Why this not a sentence?
An action verb describes some action on the part of its subject, (i.e., the doer of the action). In other words, what the subject of a sentence ‘does’ is described by an action verb. For example, words such as ‘take’, ‘bring’, ‘cry’, ‘laugh’, ‘think’, ‘imagine’ and ‘worry’ are all action verbs. Among these words such as ‘take’, ‘bring’, ‘cry’ and ‘laugh’ are verbs that describe physical actions, while words such as ‘think’, ‘imagine’ and ‘worry’ describe mental actions.

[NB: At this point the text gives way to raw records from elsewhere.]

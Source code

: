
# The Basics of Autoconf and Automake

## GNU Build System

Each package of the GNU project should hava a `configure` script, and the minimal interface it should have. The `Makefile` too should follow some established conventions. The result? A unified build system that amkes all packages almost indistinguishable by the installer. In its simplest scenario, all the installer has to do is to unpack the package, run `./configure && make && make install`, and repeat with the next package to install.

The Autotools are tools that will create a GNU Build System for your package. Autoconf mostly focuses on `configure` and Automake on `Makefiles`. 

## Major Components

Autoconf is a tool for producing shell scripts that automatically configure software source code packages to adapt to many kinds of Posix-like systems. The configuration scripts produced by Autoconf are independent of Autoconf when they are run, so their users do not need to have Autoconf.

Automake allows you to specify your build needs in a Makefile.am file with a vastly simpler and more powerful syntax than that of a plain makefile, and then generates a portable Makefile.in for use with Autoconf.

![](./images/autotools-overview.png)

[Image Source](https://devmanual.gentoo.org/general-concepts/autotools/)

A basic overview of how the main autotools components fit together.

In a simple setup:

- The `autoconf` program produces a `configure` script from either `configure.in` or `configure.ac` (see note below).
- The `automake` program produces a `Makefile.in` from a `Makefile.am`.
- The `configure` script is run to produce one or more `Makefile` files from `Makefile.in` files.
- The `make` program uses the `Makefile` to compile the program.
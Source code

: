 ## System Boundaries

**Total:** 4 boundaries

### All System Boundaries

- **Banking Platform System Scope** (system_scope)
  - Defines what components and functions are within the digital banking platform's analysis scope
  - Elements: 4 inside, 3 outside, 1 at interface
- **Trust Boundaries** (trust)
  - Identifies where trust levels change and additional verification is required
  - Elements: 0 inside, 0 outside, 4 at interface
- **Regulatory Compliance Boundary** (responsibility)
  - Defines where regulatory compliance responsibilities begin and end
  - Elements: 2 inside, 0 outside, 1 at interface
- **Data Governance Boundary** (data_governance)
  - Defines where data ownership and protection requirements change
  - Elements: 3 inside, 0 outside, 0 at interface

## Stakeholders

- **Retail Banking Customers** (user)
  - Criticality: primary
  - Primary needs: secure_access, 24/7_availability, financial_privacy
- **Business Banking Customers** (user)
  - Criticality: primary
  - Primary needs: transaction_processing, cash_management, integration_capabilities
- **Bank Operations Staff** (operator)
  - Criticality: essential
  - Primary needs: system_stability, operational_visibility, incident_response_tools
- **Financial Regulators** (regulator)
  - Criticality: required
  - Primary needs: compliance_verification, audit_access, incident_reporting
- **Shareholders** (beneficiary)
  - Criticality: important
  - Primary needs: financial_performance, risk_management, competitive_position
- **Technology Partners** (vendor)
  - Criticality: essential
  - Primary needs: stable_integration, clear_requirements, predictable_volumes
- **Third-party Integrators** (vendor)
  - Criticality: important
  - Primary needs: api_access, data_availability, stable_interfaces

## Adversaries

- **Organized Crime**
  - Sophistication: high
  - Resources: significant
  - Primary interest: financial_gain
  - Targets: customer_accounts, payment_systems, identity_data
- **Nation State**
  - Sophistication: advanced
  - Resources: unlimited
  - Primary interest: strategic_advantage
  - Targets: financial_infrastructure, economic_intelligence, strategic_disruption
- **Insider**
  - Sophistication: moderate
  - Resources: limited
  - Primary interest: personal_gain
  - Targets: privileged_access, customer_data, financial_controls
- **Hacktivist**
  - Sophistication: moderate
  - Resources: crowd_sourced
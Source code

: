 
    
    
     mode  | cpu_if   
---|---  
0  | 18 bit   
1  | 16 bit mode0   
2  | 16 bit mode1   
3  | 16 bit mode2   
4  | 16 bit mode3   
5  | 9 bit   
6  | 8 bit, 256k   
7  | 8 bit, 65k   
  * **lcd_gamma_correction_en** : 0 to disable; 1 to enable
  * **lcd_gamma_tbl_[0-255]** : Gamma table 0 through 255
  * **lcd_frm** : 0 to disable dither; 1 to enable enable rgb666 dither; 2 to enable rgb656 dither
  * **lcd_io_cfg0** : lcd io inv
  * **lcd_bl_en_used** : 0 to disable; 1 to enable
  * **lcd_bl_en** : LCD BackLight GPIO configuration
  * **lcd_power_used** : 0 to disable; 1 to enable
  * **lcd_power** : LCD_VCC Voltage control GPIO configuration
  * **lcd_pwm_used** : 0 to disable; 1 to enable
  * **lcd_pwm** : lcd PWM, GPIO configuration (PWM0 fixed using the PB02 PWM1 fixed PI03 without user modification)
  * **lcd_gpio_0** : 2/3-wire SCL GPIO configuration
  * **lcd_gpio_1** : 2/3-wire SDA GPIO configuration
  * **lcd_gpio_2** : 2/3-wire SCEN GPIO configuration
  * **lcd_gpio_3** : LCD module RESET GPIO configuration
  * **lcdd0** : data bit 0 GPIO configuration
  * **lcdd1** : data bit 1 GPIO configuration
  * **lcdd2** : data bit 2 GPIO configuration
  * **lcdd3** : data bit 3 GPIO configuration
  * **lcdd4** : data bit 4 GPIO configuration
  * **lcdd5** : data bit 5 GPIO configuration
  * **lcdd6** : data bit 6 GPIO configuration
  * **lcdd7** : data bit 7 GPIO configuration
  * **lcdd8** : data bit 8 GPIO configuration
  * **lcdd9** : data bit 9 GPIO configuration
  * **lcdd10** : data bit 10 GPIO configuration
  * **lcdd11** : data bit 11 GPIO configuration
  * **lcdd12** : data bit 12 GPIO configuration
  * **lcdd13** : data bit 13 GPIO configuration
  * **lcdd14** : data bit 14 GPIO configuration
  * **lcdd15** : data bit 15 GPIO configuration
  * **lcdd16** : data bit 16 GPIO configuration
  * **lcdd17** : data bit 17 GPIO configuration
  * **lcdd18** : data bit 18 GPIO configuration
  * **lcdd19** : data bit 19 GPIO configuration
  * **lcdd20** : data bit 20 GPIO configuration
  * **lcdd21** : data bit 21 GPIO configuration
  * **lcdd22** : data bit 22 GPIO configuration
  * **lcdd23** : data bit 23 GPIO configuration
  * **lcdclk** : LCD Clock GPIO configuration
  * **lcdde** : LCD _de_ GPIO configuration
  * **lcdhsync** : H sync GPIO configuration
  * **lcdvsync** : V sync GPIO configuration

A linking verb describes the condition or the state of being of its subject (i.e., the person, place, thing or idea described). It does not describe any action (either physical or mental). It serves as the equal to (‘=’) sign in a sentence. The different forms of the verbs ‘be’ (e.g., ‘am’, ‘is’, ‘are’, ‘was’, ‘were’) and ‘become’ are used as linking verbs.
[I] = [the greatest fool]
I am the greatest fool.
(Here, ‘am’ links the subject …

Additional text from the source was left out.